3.) Address the criteria’s sensitivity and specificity.
When the medical community seeks to define a new clinical syndrome, it measures two specific characteristics of the criteria: sensitivity and specificity. These characteristics are quantified in terms of a percent value.
Determining the sensitivity and specificity of a set of disease criteria increases our confidence that the criteria are meaningful and that they are defining a real clinical entity. Pointing out that an expert is not using mainstream medical techniques to define a clinical entity casts doubt on the reliability of their testimony.
4.) Determine whether the syndrome is unique or if it has a background rate.
When questioning the expert positing the syndrome, clarify whether the syndrome occurs only in the presence of the exposure or if it can occur in the absence of the exposure. A proponent of a new syndrome will often assert that the syndrome is entirely unique and does not occur in the general population. Individual signs or symptoms associated with the syndrome can occur in the general population, but when presenting in a certain manner they are unique to the new syndrome.
Examples of unique exposure-related syndromes that appear to have a high degree of scientific and medical support are vinyl chloride-associated angiosarcoma of the liver and asbestos-induced mesothelioma of the lung. While neither of these conditions is entirely unique to the exposure, they are both exceedingly rare and tend to be tightly associated with the exposure of interest.
If an expert asserts that a certain set of signs and symptoms is part of a unique syndrome, they should be pressed to distinguish those signs and symptoms from well-established medical entities (i.e., exactly what makes the syndrome unique).

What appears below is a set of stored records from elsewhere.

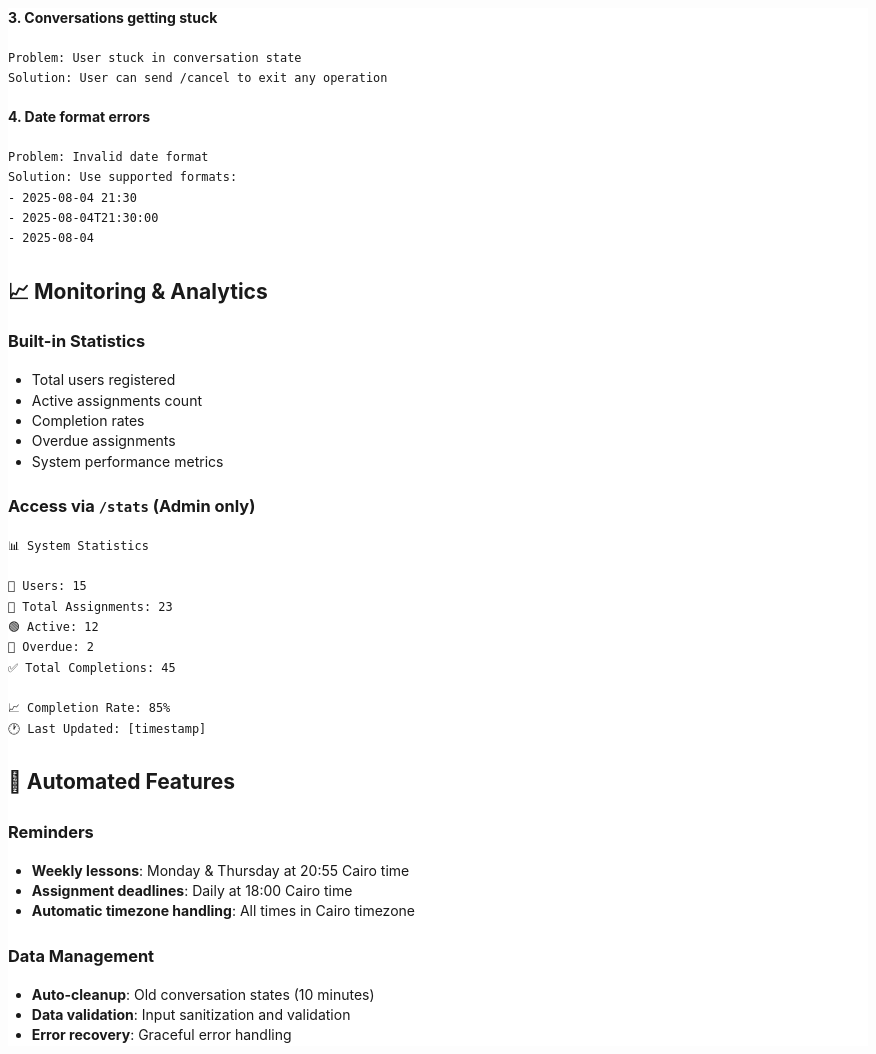 #### 3. Conversations getting stuck
```
Problem: User stuck in conversation state
Solution: User can send /cancel to exit any operation
```

#### 4. Date format errors
```
Problem: Invalid date format
Solution: Use supported formats:
- 2025-08-04 21:30
- 2025-08-04T21:30:00  
- 2025-08-04
```

## 📈 Monitoring & Analytics

### Built-in Statistics
- Total users registered
- Active assignments count
- Completion rates
- Overdue assignments
- System performance metrics

### Access via `/stats` (Admin only)
```
📊 System Statistics

👥 Users: 15
📝 Total Assignments: 23
🟢 Active: 12
🔴 Overdue: 2
✅ Total Completions: 45

📈 Completion Rate: 85%
🕐 Last Updated: [timestamp]
```

## 🔄 Automated Features

### Reminders
- **Weekly lessons**: Monday & Thursday at 20:55 Cairo time
- **Assignment deadlines**: Daily at 18:00 Cairo time
- **Automatic timezone handling**: All times in Cairo timezone

### Data Management
- **Auto-cleanup**: Old conversation states (10 minutes)
- **Data validation**: Input sanitization and validation
- **Error recovery**: Graceful error handling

The flip side of an entirely unique syndrome is a set of signs and symptoms that have a well- recognized background rate. For example, sometimes a cancer or cardiovascular event is not alleged to have any unique clinical characteristics. But the disease entity is alleged to be a syndrome associated with the exposure merely because the exposure is part of the disease criteria.
If the expert acknowledges that the signs and symptoms are not unique to the syndrome (i.e., there is a well-recognized background rate), it is important to consider controlled studies evaluating the frequency of the symptoms in exposed individuals compared to unexposed individuals. If the cluster of symptoms exists in the general population independent of the exposure, then they must occur at a higher frequency in exposed individuals if the syndrome is to be considered real.
5.) Determine if the syndrome is recognized by the medical community.
If the scientific and medical community has not accepted and recognized the syndrome as valid, it will strengthen your argument. Has the syndrome been recognized by independent medical societies? Has it been proposed and defined by scientists or physicians who are not involved with litigation? Have there been serious challenges to the existence of the syndrome by mainstream scientists or physicians? Pressing the expert to acknowledge the lack of support for the syndrome from the scientific community bolsters your case.